1381 words Slides

8.4 Environment Variables

Course: Claude Code - Power User Section: Configuration Video Length: 3-5 minutes Presenter: Daniel Treasure


Opening Hook

Environment variables are the hidden control panel. Eighty-plus tuning knobs for authentication, timeouts, thinking tokens, and tool behavior. This is where power users live.


Key Talking Points

1. Why Environment Variables?

  • Keep config outside of code
  • Different values for different environments (dev, CI/CD, production)
  • Sensitive data (API keys) stay off disk
  • Can be set in shell profiles, .env files, or CI systems
  • Overridden easily without changing code

What to say: "Environment variables are the professional way to configure software. You don't hardcode secrets or config—you wire them up at runtime."

What to show on screen: Show the three ways to set env vars: 1. Shell profile: export VAR=value in ~/.bashrc 2. .env file: (show example, explain it's not checked in) 3. CI/CD system: (show GitHub Actions or similar setting secrets)

2. Core Authentication Variables

  • ANTHROPIC_API_KEY: Your API key (required for Claude Code)
  • ANTHROPIC_MODEL: Override the default model globally
  • How to set: export ANTHROPIC_API_KEY=sk-...
  • Never commit API keys to git
  • Use local settings or shell profiles instead

What to say: "Your API key is your passport. Keep it private. Set it once in your shell, not in every project."

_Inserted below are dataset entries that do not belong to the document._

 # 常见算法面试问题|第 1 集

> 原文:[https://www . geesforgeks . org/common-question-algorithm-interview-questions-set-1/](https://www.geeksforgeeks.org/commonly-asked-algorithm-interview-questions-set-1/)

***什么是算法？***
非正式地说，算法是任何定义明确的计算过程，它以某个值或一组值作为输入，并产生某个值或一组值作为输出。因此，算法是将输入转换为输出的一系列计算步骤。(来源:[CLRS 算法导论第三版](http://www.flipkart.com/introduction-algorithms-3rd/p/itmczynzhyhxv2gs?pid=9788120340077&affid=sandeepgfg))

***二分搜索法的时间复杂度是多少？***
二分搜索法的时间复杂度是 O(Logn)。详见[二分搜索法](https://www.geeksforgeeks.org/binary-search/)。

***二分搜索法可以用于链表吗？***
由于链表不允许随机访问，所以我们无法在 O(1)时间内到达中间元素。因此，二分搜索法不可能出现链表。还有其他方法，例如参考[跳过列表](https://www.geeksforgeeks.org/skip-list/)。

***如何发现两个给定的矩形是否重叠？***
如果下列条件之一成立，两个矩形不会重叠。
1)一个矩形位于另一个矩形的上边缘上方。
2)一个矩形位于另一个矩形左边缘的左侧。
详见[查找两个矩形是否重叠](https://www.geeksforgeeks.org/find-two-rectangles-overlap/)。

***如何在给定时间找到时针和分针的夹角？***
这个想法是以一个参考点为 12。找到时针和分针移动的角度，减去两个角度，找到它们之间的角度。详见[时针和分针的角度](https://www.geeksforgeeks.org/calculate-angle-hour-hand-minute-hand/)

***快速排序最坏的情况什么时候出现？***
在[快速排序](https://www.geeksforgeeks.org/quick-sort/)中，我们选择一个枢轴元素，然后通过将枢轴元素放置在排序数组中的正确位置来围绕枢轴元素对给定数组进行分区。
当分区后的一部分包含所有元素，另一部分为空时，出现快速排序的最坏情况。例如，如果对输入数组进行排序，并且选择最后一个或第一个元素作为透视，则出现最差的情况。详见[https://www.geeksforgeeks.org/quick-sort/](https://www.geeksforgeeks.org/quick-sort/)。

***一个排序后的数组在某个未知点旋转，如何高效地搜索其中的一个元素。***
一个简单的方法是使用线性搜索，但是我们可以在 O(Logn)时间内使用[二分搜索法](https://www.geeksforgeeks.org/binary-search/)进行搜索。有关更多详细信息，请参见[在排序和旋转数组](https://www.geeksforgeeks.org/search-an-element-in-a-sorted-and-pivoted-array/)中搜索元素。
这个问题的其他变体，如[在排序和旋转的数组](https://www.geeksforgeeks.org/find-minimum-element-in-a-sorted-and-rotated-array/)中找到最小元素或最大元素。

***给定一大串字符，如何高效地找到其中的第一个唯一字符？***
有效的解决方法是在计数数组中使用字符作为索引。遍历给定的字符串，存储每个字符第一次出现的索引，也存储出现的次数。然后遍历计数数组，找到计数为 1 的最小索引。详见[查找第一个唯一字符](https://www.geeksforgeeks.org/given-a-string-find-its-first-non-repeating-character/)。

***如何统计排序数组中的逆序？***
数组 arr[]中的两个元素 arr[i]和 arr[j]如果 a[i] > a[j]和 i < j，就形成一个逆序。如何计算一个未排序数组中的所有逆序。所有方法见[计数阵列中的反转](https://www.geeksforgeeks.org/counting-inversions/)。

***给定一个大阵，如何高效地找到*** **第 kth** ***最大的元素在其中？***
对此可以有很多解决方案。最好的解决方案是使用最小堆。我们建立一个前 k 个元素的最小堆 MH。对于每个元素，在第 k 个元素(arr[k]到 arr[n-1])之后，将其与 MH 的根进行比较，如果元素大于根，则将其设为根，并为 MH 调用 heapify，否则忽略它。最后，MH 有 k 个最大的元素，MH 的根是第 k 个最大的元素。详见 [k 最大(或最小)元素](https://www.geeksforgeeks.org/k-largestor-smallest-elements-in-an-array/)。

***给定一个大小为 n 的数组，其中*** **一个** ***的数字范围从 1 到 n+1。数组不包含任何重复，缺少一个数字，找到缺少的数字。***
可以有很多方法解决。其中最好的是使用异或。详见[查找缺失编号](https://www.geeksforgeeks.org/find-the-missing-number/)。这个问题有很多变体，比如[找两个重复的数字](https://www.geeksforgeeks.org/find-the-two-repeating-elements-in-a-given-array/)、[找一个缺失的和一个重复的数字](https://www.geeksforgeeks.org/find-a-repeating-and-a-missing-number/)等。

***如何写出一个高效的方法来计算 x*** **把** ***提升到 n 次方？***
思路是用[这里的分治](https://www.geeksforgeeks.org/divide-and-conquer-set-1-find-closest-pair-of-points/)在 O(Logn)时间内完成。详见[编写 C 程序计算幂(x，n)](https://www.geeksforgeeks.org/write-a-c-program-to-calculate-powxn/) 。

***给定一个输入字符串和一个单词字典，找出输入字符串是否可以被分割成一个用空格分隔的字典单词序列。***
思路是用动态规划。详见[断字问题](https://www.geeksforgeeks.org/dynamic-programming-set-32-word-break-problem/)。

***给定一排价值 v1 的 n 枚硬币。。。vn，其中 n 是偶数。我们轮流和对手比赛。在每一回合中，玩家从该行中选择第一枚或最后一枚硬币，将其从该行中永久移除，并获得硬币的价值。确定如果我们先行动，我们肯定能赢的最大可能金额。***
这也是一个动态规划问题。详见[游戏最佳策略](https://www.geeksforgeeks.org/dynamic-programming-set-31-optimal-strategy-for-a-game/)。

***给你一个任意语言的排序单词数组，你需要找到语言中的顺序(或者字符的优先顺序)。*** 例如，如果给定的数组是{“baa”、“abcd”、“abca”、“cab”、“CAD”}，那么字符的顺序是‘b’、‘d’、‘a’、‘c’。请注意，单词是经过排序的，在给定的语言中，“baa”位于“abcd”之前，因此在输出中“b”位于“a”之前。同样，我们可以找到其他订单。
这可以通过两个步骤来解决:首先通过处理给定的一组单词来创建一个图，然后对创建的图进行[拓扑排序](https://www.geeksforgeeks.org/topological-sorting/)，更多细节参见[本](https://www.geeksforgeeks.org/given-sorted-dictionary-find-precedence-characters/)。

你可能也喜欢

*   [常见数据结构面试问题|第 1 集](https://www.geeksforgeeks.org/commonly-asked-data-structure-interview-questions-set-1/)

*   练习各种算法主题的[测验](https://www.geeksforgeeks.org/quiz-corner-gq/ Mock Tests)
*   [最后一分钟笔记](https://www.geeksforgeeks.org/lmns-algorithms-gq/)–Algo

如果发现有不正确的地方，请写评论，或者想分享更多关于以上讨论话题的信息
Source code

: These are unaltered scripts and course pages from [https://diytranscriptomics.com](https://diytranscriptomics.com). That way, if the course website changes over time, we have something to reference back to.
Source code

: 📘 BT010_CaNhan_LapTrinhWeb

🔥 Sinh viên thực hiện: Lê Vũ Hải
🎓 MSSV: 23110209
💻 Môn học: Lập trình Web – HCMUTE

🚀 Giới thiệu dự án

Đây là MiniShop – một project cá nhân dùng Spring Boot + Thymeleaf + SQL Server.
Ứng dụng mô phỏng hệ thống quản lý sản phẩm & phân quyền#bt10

What to show on screen: Explain the difference: - Good: Set in ~/.bashrc, never appears in git - Bad: Hardcoded in settings.json, committed to repo - Also bad: Stored as GitHub secret without protection

3. Critical Thinking and Token Variables

  • MAX_THINKING_TOKENS: How many tokens Claude can "think" (reason) before responding
  • Higher = more reasoning capability
  • Example: 5000 for quick tasks, 50000 for complex problems
  • CLAUDE_CODE_MAX_OUTPUT_TOKENS: Max output size (default 32000, max 64000)
  • CLAUDE_AUTOCOMPACT_PCT_OVERRIDE: Control when output is auto-compressed
  • These directly impact quality and cost

What to say: "Thinking tokens are your AI's scratch pad. More thinking = better answers for hard problems. But it costs more and takes longer."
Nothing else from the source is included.